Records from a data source
☆ ☆ ☆ ☆ ☆ ☆ ☆
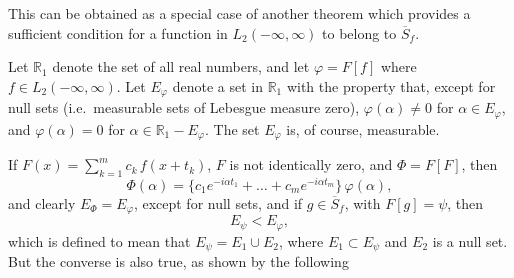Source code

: This can be obtained as a special case of another theorem which provides a sufficient condition for a function in $L_{2}(-\infty,\infty)$ to belong to $\overline{S}_{f}$.

Let $\mathbb R_{1}$ denote the set of all real numbers, and let $\varphi=F[f]$ where $f\in L_{2}(-\infty,\infty)$. Let $E_{\varphi}$ denote a set in $\mathbb R_{1}$ with the property that, except for null sets (i.e.\ measurable sets of Lebesgue measure zero), $\varphi(\alpha)\neq 0$ for $\alpha\in E_{\varphi}$, and $\varphi(\alpha)=0$ for $\alpha\in\mathbb R_{1}-E_{\varphi}$. The set $E_{\varphi}$ is, of course, measurable.

If $F(x)=\sum_{k=1}^{m}c_{k}\,f(x+t_{k})$, $F$ is not identically zero, and $\Phi=F[F]$, then
\begin{equation}\tag{4.1}\label{eq:II-4.1}
\Phi(\alpha)=\{c_{1}e^{-i\alpha t_{1}}+\dots+c_{m}e^{-i\alpha t_{m}}\}\,\varphi(\alpha),
\end{equation}
and clearly $E_{\Phi}=E_{\varphi}$, except for null sets, and if $g\in\overline{S}_{f}$, with $F[g]=\psi$, then
\begin{equation}\tag{4.2}\label{eq:II-4.2}
E_{\psi}<E_{\varphi},
\end{equation}
which is defined to mean that $E_{\psi}=E_{1}\cup E_{2}$, where $E_{1}\subset E_{\psi}$ and $E_{2}$ is a null set. But the converse is also true, as shown by the following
☆ ☆ ☆ ☆ ☆ ☆ ☆
* _THE TASK_: Of the records above, copy each line that includes "zero".

* _WORKED SOLUTION_:
Let $\mathbb R_{1}$ denote the set of all real numbers, and let $\varphi=F[f]$ where $f\in L_{2}(-\infty,\infty)$. Let $E_{\varphi}$ denote a set in $\mathbb R_{1}$ with the property that, except for null sets (i.e.\ measurable sets of Lebesgue measure zero), $\varphi(\alpha)\neq 0$ for $\alpha\in E_{\varphi}$, and $\varphi(\alpha)=0$ for $\alpha\in\mathbb R_{1}-E_{\varphi}$. The set $E_{\varphi}$ is, of course, measurable.
If $F(x)=\sum_{k=1}^{m}c_{k}\,f(x+t_{k})$, $F$ is not identically zero, and $\Phi=F[F]$, then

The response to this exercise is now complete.